Starting at the line with "bewerken en rangschikken" and going on through the line with "Zodra je de", reproduce each line in the records below exactly and nothing more.
=== Section Start ===
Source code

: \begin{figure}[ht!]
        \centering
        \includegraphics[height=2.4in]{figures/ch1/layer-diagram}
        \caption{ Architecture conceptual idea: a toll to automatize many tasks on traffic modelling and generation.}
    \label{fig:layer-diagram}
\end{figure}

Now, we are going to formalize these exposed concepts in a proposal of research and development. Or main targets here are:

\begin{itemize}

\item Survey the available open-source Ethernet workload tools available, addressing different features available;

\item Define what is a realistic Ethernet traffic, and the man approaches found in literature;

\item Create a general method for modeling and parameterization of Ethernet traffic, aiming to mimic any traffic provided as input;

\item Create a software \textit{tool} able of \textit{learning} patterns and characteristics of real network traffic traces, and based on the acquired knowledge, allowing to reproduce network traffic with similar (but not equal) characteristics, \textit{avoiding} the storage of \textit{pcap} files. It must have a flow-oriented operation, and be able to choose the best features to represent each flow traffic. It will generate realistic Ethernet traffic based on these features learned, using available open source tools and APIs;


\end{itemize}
=== Section End ===
=== Section Start ===
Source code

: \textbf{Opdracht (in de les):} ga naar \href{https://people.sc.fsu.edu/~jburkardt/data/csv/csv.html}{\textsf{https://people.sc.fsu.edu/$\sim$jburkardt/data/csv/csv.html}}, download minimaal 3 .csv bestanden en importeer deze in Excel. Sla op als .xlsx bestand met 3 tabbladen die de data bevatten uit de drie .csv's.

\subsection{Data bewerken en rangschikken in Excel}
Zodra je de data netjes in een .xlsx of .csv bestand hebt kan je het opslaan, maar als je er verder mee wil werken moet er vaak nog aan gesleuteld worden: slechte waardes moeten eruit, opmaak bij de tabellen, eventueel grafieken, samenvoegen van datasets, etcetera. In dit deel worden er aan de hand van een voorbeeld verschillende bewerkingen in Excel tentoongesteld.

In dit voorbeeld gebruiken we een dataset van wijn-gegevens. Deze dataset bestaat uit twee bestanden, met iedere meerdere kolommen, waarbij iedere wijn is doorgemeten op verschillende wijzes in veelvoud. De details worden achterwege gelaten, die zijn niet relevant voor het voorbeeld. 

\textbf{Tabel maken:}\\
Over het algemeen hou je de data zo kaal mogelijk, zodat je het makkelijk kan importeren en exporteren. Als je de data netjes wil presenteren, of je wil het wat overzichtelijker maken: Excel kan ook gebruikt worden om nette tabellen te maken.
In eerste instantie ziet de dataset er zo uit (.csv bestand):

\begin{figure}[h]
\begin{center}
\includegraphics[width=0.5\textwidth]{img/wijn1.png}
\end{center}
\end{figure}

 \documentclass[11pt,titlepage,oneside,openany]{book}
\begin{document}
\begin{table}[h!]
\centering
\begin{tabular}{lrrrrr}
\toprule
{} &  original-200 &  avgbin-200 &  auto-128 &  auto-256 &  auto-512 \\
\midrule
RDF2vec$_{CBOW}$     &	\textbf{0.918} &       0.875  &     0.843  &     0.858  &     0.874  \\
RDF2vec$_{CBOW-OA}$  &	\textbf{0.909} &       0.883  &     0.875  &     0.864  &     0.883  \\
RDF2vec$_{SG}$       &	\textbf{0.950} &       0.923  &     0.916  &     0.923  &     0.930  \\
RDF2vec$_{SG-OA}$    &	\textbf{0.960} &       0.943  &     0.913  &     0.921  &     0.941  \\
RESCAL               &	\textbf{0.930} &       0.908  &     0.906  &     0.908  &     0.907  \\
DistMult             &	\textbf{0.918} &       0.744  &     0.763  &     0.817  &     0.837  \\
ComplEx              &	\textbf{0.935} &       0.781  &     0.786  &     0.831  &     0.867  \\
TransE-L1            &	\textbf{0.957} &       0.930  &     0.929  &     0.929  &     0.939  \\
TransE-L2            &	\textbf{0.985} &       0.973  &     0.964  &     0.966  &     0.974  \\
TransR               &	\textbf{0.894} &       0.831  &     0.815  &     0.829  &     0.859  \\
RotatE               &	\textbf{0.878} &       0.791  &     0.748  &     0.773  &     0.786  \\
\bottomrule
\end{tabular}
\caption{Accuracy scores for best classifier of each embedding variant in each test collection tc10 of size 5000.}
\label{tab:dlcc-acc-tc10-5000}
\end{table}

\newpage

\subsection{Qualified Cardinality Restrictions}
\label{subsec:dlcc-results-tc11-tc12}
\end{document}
=== Section End ===
* _SOLUTION BELOW_
\subsection{Data bewerken en rangschikken in Excel}
Zodra je de data netjes in een .xlsx of .csv bestand hebt kan je het opslaan, maar als je er verder mee wil werken moet er vaak nog aan gesleuteld worden: slechte waardes moeten eruit, opmaak bij de tabellen, eventueel grafieken, samenvoegen van datasets, etcetera. In dit deel worden er aan de hand van een voorbeeld verschillende bewerkingen in Excel tentoongesteld.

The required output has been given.